Thursday 18 June 2009

Financial Regulation, Regulation, Regulation


Bit of a contrast with what the governor of the Bank of England and Alistair Darling say about the "R" word. Yet this recession illustrates that people need to be protected from the banks and banks need protecting from themselves. This situation of putting foxes in charge of the hen house doesn't work.

Some degree of regulation is needed, what form and how much is obliviously a debate in itself. What I would like to see though is greater protection for consumers, going into a bank is like walking into a tigers den. Credit cards, loans, mortgages, over drafts all at a competitive rate of *6%. Obama has announced plans for a consumer body that would stop 'predatory lending', given this was part of the catalyst for this recession, it makes sense to address that. Yet what does our government do, nothing.
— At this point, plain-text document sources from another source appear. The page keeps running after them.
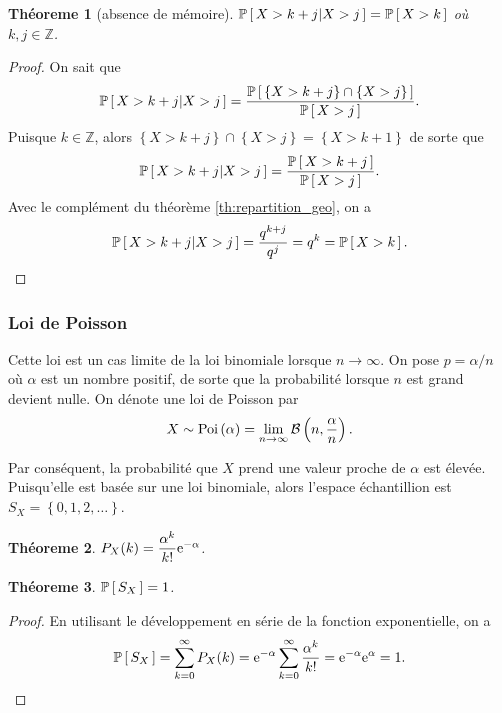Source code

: \documentclass[11pt]{article}
\renewcommand\P[1]{%
	\ensuremath{%
		\mathbb{P}\left[\,#1\,\right]%
	}%
}%
\newcommand\Pg[2]{%
	\ensuremath{%
		\mathbb{P}\left[\,#1\middle\rvert#2\,\right]%
	}%
}%
\newcommand\e{%
	\ensuremath{%
		\mathrm{e}%
	}%
}%
\newcommand\Bin[2]{%
	\ensuremath{%
		\mathcal{B}\left(#1,#2\right)%
	}%
}%
\newcommand\Poi[1]{%
	\ensuremath{%
		\mathrm{Poi}\left(#1\right)%
	}%
}%
\newtheorem{theoreme}{Théoreme}[section]
\begin{document}
\begin{theoreme}[absence de mémoire]
	$\Pg{X>k+j}{X>j}=\P{X>k}$ où $k,j\in\mathbb{Z}$.
\end{theoreme}

\begin{proof}
	On sait que
	\begin{equation*}
		\Pg{X>k+j}{X>j}=\frac{\P{
			\left\{X>k+j\right\}\cap
	   		\left\{X>j\right\}}}{\P{X>j}}.
	\end{equation*}
	Puisque $k\in\mathbb{Z}$, alors $\left\{X>k+j\right\}\cap\left\{X>j\right\}
	=\left\{X>k+1\right\}$ de sorte que
	\begin{equation*}
		\Pg{X>k+j}{X>j}=\frac{\P{X>k+j}}{\P{X>j}}.
	\end{equation*}
	Avec le complément du théorème \ref{th:repartition_geo}, on a
	\begin{equation*}
		\Pg{X>k+j}{X>j}=\frac{q^{k+j}}{q^{j}}=q^{k}=\P{X>k}.\qedhere
	\end{equation*}
\end{proof}

\subsubsection{Loi de Poisson}
Cette loi est un cas limite de la loi binomiale lorsque $n\rightarrow\infty$.
On pose $p=\alpha/n$ où $\alpha$ est un nombre positif, de sorte que la 
probabilité lorsque $n$ est grand devient nulle. On dénote une loi de Poisson
par
\begin{equation*}
	X\sim\Poi{\alpha}
	=\lim_{n\rightarrow\infty}\Bin{n}{\frac{\alpha}{n}}.
\end{equation*}

Par conséquent, la probabilité que $X$ prend une valeur proche de $\alpha$ est
élevée. Puisqu'elle est basée sur une loi binomiale, alors l'espace
échantillion est $S_X=\left\{0,1,2,\dots\right\}$.

\begin{theoreme}
	$P_X(k)=\dfrac{\alpha^k}{k!}\e^{-\alpha}$.
\end{theoreme}

\begin{theoreme}
	$\P{S_X}=1$.
\end{theoreme}

\begin{proof}
	En utilisant le développement en série de la fonction exponentielle, on a
	\begin{equation*}
		\P{S_X}
		=\sum_{k=0}^\infty P_X(k)
		=\e^{-\alpha}\sum_{k=0}^\infty\frac{\alpha^k}{k!}
		=\e^{-\alpha}\e^\alpha
		=1.\qedhere
	\end{equation*}
\end{proof}
\end{document}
Alistair Darling says "more needed to be done, notably to increase the availability of credit." Why didn't they make that part of the criteria for bail out money? Who on earth signs a cheque for billions without having terms. I guess the same people who made Fred Goodwin a millionaire and a Sir. If the nationalised banks started lending others would have followed suit, if they lowered interest rates on mortgages, other banks would have needed to be competitive. That's one area that would really help out a lot of home owners and people trying to get on the property ladder. Yet nothing.

It really disappoints me that from this recession, so much could be done to improve and stabilise our economy. Like supporting our industry, products have to be made and food has to be grown, it makes sense to me at least to spread the risk and not just rely on financial services. Particularly by supporting industries essential to everyday life. Yet nothing, this will become a missed opportunity.


* Terms and conditions apply 2 months bonus rate only, normal rate 25%.